Where a line holds the word "hugh", count it, then give only the total for the entries below.

- _Data supplied_:
------------------------------------------------------------

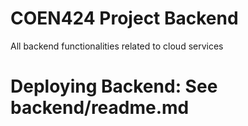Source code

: # COEN424 Project Backend

All backend functionalities related to cloud services

# Deploying Backend: See backend/readme.md
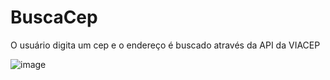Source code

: # BuscaCep

O usuário digita um cep e o endereço é buscado através da API da VIACEP

![image](https://user-images.githubusercontent.com/73318151/116545665-12a9ac80-a8c7-11eb-9c20-c2930a99d5da.png)
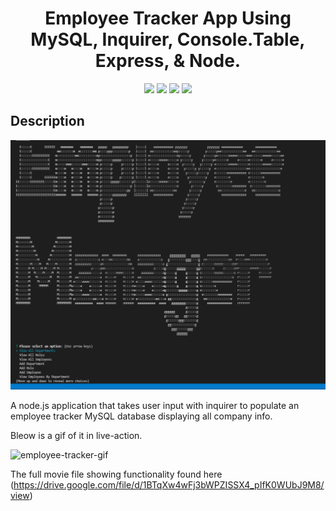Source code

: <h1 align="center">Employee Tracker App Using MySQL, Inquirer, Console.Table, Express, & Node.</h1>
<p align="center">
    <img src="https://img.shields.io/github/repo-size/hugh-bowie/Employee-Tracker" />
    <img src="https://img.shields.io/github/languages/top/hugh-bowie/Employee-Tracker" />
    <img src="https://img.shields.io/github/issues/hugh-bowie/Employee-Tracker" />
    <img src="https://img.shields.io/github/last-commit/hugh-bowie/Employee-Tracker" >
 </p>
 
## Description

![employee-tracker-screenshot](./assets/employee.tracker.PNG)

A node.js application that takes user input with inquirer to populate an employee tracker MySQL database displaying all company info.

Bleow is a gif of it in live-action.

![employee-tracker-gif](.assets/employee.gif)

The full movie file showing functionality found here (https://drive.google.com/file/d/1BTqXw4wFj3bWPZISSX4_pIfK0WUbJ9M8/view)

------------------------------------------------------------

- _Answer to the exercise_: 4